We investigate additional configurations and conclude that QHE with TCS consistently follows the additive nature of the LBF, regardless of the configuration. In Figure 2, the positions of the current sources are fixed as in Figure 1, but the voltage is measured between terminal 2 and 6. In this set up, both $V_{\mathrm{15,26}}$ and $V_{\mathrm{37,26}}$ contain contributions from both longitudinal and transverse conductance arising from current $I_a$ and $I_b$, respectively.

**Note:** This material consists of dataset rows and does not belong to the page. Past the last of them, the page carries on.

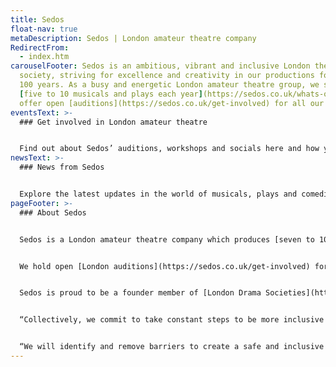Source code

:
 ```yaml
---
title: Sedos
float-nav: true
metaDescription: Sedos | London amateur theatre company
RedirectFrom:
  - index.htm
carouselFooter: Sedos is an ambitious, vibrant and inclusive London theatre
  society, striving for excellence and creativity in our productions for over
  100 years. As a busy and energetic London amateur theatre group, we stage
  [five to 10 musicals and plays each year](https://sedos.co.uk/whats-on) and
  offer open [auditions](https://sedos.co.uk/get-involved) for all our shows.
eventsText: >-
  ### Get involved in London amateur theatre


  Find out about Sedos’ auditions, workshops and socials here and how you can take part.
newsText: >-
  ### News from Sedos


  Explore the latest updates in the world of musicals, plays and comedies, with London amateur theatre society Sedos. [Sign up for our newsletter here.](https://mailchi.mp/sedos.co.uk/newsletter-sign-up)
pageFooter: >-
  ### About Sedos


  Sedos is a London amateur theatre company which produces [seven to 10 shows](https://sedos.co.uk/whats-on) every year. We have been the resident theatre company at the [Bridewell Theatre](https://sedos.co.uk/venues/bridewell) (just off Fleet Street) since 2012 and most of our season takes place there. We also perform in other venues, including touring to the Edinburgh Festival and the Minack Theatre in Cornwall.


  We hold open [London auditions](https://sedos.co.uk/get-involved) for all our shows so both members and non-members can put themselves forward for roles. Additionally we have a thriving community of people who work behind the scenes on our productions in a wide variety of roles. 


  Sedos is proud to be a founder member of [London Drama Societies](https://www.londondramasocieties.co.uk), which commits each member society to the following statement:


  “Collectively, we commit to take constant steps to be more inclusive and attract members and audiences reflecting London’s diversity.


  “We will identify and remove barriers to create a safe and inclusive environment. We want everyone to feel empowered to participate, on stage or off. We want stories to be told authentically.”
---
```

According to the LBF, the superposition of contributions from both sources predicts:

${V_2}^{\left(a,b\right)}-{V_6}^{\left(a,b\right)}=V_a-V_b=(h/2e^2)(I_a-I_b)$,

indicating that both currents contribute to the Hall voltage. This prediction is verified in Figure 2. In Figure 2(b), the Hall voltage is completely canceled when $I_a=I_b$, consistent with the expected result. Figure 2(c) and 2(d) demonstrate that the Hall voltages can be tuned and made asymmetric by varying the relative magnitudes of the two current sources.

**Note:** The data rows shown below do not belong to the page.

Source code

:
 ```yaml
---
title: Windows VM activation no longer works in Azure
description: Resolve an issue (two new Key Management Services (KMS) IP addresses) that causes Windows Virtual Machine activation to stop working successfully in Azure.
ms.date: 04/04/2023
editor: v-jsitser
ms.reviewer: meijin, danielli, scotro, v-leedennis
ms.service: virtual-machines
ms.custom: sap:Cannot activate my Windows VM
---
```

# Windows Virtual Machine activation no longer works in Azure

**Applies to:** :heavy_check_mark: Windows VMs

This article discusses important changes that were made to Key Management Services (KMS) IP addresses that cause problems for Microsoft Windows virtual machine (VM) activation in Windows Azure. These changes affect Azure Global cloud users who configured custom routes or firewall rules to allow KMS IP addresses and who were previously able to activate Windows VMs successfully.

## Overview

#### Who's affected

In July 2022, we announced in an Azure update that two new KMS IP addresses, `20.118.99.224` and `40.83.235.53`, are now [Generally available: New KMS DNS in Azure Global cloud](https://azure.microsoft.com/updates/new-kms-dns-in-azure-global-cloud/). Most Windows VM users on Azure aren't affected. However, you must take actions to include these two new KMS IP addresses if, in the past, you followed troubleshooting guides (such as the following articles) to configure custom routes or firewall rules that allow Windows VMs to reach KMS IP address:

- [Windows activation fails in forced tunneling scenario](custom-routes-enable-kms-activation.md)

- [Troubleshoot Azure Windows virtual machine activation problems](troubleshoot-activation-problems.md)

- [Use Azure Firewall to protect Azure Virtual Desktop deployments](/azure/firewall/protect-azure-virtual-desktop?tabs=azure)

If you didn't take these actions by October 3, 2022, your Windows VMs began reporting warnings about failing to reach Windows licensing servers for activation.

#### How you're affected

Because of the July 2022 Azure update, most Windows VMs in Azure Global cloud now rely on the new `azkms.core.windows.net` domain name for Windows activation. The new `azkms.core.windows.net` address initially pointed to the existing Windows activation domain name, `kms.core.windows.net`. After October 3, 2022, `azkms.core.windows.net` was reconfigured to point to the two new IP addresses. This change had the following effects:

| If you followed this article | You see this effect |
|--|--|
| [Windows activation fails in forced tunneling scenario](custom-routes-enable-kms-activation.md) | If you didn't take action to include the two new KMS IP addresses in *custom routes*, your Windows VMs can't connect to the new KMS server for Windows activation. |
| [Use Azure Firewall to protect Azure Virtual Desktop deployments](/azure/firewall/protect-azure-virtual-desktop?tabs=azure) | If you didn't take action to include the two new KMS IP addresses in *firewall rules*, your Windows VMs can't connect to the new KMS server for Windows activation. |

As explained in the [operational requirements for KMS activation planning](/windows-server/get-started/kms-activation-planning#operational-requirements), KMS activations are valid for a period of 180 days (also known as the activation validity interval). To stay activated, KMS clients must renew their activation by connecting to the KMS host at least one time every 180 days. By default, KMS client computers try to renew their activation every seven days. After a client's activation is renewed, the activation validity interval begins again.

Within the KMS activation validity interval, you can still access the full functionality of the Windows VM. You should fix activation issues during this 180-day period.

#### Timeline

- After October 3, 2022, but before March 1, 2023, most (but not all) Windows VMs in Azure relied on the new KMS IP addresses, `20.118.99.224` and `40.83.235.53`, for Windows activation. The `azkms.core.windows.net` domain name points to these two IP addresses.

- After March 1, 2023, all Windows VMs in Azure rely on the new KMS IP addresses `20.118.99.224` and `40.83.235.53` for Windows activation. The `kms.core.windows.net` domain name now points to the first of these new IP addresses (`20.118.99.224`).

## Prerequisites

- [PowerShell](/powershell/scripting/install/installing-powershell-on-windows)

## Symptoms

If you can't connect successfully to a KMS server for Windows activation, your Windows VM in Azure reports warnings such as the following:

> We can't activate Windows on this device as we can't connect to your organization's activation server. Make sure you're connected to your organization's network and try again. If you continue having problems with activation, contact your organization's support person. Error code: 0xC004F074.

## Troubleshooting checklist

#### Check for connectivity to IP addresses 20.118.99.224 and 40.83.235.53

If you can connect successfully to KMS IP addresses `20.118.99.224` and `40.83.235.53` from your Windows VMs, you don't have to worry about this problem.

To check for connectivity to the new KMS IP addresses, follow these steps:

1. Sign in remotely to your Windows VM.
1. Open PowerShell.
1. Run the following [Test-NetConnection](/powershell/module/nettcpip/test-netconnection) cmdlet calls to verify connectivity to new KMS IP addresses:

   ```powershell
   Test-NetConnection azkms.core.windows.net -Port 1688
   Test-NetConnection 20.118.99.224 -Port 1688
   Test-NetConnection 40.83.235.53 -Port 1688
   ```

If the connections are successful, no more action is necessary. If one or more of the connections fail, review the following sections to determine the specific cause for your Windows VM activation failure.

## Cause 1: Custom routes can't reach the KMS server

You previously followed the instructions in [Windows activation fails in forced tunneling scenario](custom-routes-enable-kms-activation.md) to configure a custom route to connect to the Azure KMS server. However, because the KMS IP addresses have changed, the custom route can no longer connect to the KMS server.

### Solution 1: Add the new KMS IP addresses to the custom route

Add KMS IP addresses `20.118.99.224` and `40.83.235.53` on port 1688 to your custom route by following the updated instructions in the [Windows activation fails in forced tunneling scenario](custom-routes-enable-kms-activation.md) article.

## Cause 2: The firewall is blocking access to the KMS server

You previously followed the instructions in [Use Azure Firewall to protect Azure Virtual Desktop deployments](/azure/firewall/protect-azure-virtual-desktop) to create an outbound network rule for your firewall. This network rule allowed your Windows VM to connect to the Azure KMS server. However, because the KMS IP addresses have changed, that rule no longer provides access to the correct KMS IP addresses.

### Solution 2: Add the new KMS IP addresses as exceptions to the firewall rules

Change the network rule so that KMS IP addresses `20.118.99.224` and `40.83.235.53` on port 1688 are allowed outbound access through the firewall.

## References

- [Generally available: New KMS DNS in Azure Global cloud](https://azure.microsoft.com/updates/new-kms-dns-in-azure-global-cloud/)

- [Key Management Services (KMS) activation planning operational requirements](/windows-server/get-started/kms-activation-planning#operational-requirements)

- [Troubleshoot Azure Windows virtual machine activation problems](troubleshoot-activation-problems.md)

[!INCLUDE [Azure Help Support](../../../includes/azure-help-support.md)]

In Figure 3, we explore configurations where the two current sources $I_a$ and $I_b$ are applied parallel (Figure 3(a)) and antiparallel (Figure 3(d)) directions, such that the current either add or cancel. According to the LBF, for the parallel configuration in Figure 3(a), the currents are distributed as:

${I_1}^{\left(a\right)}=I_a=-{I_5}^{\left(a\right)}$, ${I_2}^{\left(b\right)}=I_b=-{I_4}^{\left(b\right)}$,

with zero currents at all other terminals. The corresponding voltages are:

${V_i}^{\left(a\right)}={V_1}^{\left(a\right)}=V_a$ for $i=\mathrm{1,2},\mathrm{3,4}$, and ${V_i}^{\left(b\right)}={V_2}^{\left(b\right)}=V_b$ for $i=\mathrm{2,3}$

; the other terminals have zero voltage. In this configuration, the expected voltage differences are:

${V_8}^{\left(a,b\right)}-{V_6}^{\left(a,b\right)}=0$, ${V_3}^{\left(a,b\right)}-{V_7}^{\left(a,b\right)}={V_a+V}_b=(h/2e^2)(I_a+I_b)$.

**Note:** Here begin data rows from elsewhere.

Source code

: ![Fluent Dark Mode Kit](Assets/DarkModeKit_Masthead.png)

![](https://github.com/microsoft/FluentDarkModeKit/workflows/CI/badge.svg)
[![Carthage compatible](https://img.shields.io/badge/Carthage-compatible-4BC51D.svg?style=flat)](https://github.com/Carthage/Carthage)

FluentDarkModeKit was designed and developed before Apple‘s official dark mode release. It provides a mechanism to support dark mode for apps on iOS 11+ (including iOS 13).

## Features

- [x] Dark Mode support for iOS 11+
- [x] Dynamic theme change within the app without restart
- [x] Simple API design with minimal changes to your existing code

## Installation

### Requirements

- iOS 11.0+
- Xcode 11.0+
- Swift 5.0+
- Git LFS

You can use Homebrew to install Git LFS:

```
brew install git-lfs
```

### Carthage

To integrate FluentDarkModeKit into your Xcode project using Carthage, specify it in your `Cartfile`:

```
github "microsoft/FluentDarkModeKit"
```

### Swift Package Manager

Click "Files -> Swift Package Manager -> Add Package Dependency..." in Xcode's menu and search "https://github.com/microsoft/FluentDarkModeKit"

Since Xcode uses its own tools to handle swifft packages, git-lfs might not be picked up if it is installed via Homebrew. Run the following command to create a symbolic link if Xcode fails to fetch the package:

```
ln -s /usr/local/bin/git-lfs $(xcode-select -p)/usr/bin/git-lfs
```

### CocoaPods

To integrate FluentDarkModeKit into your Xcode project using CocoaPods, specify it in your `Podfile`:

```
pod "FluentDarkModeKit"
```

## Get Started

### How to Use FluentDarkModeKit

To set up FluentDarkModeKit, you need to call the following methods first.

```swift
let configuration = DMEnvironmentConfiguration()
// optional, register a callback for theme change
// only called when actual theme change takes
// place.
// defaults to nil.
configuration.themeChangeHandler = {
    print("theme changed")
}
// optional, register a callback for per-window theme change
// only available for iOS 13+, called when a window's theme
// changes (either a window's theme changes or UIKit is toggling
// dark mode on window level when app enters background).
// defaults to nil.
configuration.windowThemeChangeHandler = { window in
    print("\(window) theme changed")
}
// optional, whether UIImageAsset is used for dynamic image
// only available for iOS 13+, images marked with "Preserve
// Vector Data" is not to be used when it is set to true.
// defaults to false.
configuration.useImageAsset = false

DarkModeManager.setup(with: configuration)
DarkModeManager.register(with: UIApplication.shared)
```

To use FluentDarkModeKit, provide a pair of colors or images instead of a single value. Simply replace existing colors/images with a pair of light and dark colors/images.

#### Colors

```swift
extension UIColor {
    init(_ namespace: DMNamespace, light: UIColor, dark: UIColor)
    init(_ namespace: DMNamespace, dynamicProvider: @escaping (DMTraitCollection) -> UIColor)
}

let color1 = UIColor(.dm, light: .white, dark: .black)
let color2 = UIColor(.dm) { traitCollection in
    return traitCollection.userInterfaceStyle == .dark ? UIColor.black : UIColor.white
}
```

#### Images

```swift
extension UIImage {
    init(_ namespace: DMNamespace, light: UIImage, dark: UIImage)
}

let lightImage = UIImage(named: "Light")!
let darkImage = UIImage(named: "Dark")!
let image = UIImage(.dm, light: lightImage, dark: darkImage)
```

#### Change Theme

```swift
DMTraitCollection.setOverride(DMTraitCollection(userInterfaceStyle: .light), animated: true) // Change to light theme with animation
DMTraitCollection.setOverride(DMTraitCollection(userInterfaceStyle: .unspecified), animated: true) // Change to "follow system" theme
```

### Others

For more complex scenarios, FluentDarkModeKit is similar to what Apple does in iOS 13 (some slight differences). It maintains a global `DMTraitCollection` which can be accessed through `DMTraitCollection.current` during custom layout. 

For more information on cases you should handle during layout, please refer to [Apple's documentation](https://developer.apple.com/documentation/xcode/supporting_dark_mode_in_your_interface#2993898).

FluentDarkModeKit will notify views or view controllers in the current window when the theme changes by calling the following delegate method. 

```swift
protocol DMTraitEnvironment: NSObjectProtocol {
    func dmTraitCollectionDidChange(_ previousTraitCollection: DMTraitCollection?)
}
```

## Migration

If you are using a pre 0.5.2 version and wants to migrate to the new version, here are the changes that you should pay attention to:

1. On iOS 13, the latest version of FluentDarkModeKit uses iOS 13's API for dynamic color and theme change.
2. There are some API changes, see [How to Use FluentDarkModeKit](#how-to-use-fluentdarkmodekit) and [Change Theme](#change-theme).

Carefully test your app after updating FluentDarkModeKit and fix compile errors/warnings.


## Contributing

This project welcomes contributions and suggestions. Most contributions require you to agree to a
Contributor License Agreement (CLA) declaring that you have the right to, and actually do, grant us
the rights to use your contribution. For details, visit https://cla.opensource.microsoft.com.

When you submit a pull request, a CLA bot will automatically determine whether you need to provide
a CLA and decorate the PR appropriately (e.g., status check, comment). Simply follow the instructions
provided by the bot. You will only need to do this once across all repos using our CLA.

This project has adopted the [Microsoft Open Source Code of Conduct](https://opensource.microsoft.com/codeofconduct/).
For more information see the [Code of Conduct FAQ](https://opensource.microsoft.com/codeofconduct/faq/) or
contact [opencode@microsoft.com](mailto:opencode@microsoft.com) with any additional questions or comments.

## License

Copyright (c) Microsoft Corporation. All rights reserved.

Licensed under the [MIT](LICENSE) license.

The experimental results in Figure 3(b) and (c) confirm these predictions.

In the antiparallel configuration shown in Figure 3d, only the direction of current for source B is reversed.

${I_4}^{\left(b\right)}=I_b=-{I_2}^{\left(b\right)}$ and ${V_i}^{\left(b\right)}={V_2}^{\left(b\right)}=V_b$ for $i=\mathrm{4,5},\mathrm{6,7},\mathrm{8,1}$

; voltages at the other terminals remain zero. The resulting voltage differences are:

${V_8}^{\left(a,b\right)}-{V_6}^{\left(a,b\right)}=V_b-V_b=0$ and ${V_3}^{\left(a,b\right)}-{V_7}^{\left(a,b\right)}={V_a-V}_b=(h/2e^2)(I_a-I_b)$

, which are in excellent agreement with the experimental data shown in Figure 3(e) and (f). These results clearly demonstrate that even when $I_b$ is applied from terminal 4 to terminal 2 in the antiparallel configuration, the current does not flow directly from the short path 4→3→2. Instead, due to the chirality of the edge states, it follows a longer clockwise path: 4→5→6→7→8→1→2.

We further examine a configuration in which the two current sources share a common drain contact, as shown in Figure 4. According to the LBF, the current distribution in this setup is ${I_1}^{\left(a\right)}=I_a=-{I_4}^{\left(a\right)}$, ${I_8}^{\left(b\right)}=I_b=-{I_4}^{\left(b\right)}$, with zero currents at all other terminals. The corresponding voltages are ${V_i}^{\left(a\right)}={V_1}^{\left(a\right)}=V_a$ for terminals $i=\mathrm{1,2},3$ and ${V_i}^{\left(b\right)}={V_8}^{\left(b\right)}=V_b$ for $i=\mathrm{8,1},\mathrm{2,3}$. All other terminals have zero voltages. From this, we find the following voltage differences:

${V_2}^{\left(a,b\right)}-{V_3}^{\left(a,b\right)}=(V_a+V_b)-(V_a+V_b)=0$,

${V_2}^{\left(a,b\right)}-{V_7}^{\left(a,b\right)}=V_a+V_b=(h/2e^2)(I_a+I_b)$.

These predictions are in excellent agreement with the experimental results shown in Figure 4(b) and Figure 4(c).

4. Discussion

We explored additional current source configurations and confirmed that the LBF consistently describes transport behavior in all cases. The chiral edge currents along the sample boundary are schematically illustrated in Figure 5 for a configuration where ${\mathit{I}}_{\mathit{a}}$ and ${\mathit{I}}_{\mathit{b}}$ are nominally applied in opposite directions. Unlike in conventional conductors, where opposing currents may cancel each other, the zero quantum Hall voltages observed in Figure 3(e) and 3(f) do not result from vanishing net current. Instead, they arise from the specific voltage distribution dictated by chiral edge transport, as described by Eq. (1).

5. Conclusions

We have experimentally demonstrated the linear superposition principle of QH transport under TCS excitations in a conventional Hall bar geometry. Our device is based on epitaxial monolayer graphene, doped near the charge neutrality point to enhance mobility and stabilize the QH state. The observed superposition reveals a combinatorial transport behavior in which both longitudinal and transverse QH resistances coexist in a tunable way. This TCS-based approach provides a powerful and flexible method for probing chirality and edge transport in QH systems.